__Task to complete__
Each line of the data that mentions the string "useEffect를" needs to be identified and copied.

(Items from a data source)
------------------------------------------------------------------------
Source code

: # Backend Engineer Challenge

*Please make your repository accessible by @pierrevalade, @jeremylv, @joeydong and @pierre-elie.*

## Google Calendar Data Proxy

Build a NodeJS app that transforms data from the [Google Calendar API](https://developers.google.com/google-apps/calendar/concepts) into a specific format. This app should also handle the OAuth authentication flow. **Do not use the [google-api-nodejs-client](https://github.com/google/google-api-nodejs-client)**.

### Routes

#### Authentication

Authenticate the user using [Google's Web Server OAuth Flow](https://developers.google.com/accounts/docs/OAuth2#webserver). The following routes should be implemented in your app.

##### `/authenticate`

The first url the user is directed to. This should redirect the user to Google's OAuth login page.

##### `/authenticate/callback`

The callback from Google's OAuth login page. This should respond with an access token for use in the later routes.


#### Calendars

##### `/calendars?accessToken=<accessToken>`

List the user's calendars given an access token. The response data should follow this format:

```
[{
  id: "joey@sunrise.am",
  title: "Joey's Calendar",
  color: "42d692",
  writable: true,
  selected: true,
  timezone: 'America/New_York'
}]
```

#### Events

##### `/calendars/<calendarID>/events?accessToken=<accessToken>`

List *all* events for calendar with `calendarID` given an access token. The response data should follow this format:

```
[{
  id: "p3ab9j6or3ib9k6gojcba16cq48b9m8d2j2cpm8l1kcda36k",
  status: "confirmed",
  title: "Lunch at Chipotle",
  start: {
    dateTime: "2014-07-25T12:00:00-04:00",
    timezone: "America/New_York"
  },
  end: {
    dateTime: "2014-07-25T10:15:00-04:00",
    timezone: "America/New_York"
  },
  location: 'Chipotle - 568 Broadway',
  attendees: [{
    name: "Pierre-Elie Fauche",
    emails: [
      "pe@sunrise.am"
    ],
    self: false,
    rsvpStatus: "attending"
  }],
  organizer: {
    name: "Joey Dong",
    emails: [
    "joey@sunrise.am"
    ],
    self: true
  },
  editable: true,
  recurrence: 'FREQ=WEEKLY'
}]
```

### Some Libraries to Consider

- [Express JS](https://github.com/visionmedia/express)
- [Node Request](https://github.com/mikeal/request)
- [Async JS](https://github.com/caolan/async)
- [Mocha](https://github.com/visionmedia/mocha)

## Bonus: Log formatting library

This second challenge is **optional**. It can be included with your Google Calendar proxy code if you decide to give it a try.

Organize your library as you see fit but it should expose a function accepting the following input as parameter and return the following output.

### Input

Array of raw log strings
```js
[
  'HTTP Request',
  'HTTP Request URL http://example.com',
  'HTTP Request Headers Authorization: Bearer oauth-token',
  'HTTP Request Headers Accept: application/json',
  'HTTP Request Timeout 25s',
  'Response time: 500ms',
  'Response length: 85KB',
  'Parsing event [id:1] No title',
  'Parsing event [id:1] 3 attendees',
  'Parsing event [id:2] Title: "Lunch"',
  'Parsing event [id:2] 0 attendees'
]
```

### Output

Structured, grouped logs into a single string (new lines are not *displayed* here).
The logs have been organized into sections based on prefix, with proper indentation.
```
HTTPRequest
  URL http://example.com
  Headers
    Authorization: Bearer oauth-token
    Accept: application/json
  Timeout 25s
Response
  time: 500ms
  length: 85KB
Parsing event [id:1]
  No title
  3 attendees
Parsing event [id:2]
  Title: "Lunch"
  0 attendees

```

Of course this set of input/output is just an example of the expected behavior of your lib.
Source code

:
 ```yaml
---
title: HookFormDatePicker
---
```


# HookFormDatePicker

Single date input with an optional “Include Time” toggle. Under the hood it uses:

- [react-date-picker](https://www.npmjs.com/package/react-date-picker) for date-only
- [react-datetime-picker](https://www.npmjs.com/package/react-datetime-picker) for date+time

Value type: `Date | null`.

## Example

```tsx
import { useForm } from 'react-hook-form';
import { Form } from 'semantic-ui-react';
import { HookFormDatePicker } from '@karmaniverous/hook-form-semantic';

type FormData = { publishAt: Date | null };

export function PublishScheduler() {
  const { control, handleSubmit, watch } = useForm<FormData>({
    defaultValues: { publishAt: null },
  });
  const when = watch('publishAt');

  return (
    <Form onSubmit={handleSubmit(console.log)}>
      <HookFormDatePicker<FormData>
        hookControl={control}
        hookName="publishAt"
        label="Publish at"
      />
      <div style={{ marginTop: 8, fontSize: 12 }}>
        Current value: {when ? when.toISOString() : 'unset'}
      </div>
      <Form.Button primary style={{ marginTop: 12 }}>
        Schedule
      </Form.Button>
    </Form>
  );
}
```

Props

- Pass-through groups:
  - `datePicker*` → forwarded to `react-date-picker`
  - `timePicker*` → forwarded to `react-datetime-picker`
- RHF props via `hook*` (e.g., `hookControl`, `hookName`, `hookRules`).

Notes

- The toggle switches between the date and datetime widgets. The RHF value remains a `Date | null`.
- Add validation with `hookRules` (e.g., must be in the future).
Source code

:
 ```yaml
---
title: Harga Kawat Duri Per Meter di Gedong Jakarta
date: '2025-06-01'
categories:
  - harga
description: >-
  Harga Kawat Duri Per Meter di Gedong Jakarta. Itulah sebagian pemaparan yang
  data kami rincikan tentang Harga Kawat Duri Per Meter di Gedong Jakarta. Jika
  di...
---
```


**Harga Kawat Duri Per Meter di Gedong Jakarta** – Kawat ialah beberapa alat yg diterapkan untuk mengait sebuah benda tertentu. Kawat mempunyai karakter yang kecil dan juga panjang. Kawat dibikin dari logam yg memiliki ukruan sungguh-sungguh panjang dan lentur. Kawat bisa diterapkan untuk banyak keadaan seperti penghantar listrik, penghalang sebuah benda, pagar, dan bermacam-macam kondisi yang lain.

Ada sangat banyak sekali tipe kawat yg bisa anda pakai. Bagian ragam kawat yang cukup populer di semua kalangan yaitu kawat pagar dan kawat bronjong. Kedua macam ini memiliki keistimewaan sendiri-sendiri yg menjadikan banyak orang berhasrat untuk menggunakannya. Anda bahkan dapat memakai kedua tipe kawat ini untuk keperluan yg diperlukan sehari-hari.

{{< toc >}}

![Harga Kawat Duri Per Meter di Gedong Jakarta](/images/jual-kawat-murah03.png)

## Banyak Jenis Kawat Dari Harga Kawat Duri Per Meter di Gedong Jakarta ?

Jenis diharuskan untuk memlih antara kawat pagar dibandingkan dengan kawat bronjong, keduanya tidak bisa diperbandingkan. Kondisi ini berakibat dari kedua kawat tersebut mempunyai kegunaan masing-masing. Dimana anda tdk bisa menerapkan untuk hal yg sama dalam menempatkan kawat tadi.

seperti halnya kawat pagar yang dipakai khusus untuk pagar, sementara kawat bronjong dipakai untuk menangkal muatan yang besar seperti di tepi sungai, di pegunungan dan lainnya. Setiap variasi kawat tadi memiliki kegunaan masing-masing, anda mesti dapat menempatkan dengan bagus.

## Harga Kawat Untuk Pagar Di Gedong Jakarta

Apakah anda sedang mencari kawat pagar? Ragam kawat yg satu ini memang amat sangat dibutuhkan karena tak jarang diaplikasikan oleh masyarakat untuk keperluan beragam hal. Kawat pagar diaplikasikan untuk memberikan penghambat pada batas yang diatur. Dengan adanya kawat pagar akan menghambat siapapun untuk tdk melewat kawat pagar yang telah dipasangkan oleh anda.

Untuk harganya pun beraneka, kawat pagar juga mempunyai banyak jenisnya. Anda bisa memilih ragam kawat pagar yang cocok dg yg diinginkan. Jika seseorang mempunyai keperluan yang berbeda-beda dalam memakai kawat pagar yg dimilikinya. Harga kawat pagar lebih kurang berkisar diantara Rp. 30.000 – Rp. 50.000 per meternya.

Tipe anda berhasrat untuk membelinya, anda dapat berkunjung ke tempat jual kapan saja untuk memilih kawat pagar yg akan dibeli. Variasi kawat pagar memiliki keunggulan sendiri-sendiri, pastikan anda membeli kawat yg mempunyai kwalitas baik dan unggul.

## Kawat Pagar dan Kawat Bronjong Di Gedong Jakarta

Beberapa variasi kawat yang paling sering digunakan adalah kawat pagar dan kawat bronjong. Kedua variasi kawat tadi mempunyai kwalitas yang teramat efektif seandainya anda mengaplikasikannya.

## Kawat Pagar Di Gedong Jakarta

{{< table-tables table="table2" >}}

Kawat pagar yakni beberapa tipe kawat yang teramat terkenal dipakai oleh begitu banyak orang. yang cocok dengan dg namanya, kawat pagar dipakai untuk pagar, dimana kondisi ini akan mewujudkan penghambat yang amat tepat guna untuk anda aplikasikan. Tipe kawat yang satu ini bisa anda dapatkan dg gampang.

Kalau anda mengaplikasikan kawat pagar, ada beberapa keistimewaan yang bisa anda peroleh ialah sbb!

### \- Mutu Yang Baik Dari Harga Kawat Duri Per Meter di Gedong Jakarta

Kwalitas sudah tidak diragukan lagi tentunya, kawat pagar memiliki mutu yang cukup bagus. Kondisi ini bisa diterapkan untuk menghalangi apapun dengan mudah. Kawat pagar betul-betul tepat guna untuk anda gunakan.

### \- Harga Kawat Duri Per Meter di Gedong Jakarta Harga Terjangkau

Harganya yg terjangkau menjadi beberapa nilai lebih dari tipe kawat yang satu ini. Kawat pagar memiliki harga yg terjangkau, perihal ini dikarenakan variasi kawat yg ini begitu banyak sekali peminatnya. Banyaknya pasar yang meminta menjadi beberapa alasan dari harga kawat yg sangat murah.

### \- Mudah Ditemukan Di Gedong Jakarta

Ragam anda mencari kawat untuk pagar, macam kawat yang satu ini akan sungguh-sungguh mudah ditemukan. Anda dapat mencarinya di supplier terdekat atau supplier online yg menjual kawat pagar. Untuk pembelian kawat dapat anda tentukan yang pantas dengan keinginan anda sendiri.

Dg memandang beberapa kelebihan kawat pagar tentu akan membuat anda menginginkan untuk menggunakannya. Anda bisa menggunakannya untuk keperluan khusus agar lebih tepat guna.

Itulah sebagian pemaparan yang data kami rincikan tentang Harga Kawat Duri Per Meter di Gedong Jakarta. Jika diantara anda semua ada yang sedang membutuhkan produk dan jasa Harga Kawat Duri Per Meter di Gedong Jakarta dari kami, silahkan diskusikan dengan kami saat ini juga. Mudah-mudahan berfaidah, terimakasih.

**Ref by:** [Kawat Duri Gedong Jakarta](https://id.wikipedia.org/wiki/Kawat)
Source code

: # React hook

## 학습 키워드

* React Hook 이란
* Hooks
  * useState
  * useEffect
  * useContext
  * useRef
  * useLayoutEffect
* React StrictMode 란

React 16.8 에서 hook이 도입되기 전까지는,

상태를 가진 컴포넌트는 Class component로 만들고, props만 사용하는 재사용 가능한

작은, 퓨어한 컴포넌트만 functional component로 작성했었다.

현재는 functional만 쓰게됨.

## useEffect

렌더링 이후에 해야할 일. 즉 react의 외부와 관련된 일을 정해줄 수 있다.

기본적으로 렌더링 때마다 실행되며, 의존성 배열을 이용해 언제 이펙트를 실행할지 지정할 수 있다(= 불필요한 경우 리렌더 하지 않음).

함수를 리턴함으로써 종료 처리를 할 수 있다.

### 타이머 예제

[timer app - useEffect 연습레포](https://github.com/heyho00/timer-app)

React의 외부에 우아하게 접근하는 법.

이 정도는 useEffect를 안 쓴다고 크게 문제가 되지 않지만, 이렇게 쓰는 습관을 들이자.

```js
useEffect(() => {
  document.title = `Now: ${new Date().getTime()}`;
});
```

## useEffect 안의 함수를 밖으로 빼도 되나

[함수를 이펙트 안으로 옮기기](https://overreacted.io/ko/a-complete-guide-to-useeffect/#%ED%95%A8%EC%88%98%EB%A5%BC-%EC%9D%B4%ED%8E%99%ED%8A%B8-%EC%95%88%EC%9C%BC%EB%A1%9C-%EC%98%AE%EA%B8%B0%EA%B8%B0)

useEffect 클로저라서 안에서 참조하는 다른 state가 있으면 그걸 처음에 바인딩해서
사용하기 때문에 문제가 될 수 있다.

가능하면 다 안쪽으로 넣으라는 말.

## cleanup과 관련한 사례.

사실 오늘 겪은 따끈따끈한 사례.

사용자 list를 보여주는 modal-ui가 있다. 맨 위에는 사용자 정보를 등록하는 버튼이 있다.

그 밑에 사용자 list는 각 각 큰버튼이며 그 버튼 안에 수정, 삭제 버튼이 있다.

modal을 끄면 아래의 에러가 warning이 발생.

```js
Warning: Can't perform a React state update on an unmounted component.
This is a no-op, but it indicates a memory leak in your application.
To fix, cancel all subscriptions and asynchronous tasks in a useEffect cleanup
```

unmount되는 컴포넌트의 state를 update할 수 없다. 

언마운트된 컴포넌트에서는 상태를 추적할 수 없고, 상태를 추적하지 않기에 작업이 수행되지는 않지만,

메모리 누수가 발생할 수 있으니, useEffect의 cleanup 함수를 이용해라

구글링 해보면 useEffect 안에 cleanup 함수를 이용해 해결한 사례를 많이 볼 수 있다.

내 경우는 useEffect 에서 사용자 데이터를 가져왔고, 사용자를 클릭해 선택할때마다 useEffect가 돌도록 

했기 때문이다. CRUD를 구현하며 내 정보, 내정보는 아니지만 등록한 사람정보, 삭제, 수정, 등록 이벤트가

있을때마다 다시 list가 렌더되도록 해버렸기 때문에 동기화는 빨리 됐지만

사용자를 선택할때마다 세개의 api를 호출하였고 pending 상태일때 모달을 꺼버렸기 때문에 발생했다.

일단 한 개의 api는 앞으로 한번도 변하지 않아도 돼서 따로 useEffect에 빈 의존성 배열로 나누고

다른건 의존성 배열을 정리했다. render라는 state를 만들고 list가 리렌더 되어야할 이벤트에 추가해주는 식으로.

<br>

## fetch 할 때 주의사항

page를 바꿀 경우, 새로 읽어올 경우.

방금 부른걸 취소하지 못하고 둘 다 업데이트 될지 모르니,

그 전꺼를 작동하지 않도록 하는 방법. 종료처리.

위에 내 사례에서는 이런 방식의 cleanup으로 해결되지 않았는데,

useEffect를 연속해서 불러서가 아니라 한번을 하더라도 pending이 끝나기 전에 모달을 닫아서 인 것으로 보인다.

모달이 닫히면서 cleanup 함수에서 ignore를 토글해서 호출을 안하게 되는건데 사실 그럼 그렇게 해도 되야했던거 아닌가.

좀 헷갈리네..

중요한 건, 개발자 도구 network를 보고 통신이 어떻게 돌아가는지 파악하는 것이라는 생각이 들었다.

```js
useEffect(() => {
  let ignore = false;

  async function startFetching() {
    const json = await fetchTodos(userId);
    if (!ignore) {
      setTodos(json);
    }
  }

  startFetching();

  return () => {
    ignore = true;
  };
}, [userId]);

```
------------------------------------------------------------------------
__Exercise answer__
이 정도는 useEffect를 안 쓴다고 크게 문제가 되지 않지만, 이렇게 쓰는 습관을 들이자.
useEffect를 연속해서 불러서가 아니라 한번을 하더라도 pending이 끝나기 전에 모달을 닫아서 인 것으로 보인다.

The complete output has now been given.